DATA TO EXAMINE:

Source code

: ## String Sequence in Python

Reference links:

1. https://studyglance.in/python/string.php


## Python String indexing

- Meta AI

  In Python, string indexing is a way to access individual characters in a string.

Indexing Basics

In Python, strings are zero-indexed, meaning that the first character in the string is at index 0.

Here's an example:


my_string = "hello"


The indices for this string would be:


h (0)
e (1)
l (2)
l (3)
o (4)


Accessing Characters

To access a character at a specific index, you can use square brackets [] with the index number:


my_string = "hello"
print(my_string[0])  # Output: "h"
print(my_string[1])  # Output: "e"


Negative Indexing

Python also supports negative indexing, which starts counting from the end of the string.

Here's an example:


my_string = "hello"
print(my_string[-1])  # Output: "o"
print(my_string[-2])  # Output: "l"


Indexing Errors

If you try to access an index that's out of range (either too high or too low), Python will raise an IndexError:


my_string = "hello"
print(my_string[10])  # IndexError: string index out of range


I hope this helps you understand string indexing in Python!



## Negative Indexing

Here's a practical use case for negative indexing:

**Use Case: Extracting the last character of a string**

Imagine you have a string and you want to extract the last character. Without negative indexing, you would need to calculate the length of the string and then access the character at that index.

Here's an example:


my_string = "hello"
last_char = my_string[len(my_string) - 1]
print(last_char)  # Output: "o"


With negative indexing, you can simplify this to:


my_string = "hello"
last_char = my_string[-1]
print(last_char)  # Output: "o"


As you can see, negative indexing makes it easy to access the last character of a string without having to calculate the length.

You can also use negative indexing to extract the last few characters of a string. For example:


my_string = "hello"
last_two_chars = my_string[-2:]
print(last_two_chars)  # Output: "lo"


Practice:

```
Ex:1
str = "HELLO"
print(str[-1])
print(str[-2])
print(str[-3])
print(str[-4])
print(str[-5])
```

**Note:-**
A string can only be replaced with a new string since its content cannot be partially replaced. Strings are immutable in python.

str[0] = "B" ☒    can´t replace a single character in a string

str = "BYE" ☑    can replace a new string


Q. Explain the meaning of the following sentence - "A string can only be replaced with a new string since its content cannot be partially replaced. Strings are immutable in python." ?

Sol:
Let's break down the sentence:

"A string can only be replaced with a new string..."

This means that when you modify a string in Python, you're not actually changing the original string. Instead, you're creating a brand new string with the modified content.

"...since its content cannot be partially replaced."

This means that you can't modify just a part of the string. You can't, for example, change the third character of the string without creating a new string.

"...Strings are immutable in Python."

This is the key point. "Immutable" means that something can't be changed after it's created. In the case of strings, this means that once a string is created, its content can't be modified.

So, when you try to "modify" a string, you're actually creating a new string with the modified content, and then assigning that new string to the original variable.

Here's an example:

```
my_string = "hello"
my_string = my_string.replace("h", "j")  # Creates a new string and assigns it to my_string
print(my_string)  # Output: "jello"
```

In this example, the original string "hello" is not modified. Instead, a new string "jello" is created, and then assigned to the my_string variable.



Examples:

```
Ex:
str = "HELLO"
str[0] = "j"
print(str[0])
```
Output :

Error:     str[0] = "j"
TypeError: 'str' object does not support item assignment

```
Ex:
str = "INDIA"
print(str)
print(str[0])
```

TASK:
In the records above, locate every line with the string "Instead" and copy it.

OUTPUT OF THE EXERCISE:
This means that when you modify a string in Python, you're not actually changing the original string. Instead, you're creating a brand new string with the modified content.
In this example, the original string "hello" is not modified. Instead, a new string "jello" is created, and then assigned to the my_string variable.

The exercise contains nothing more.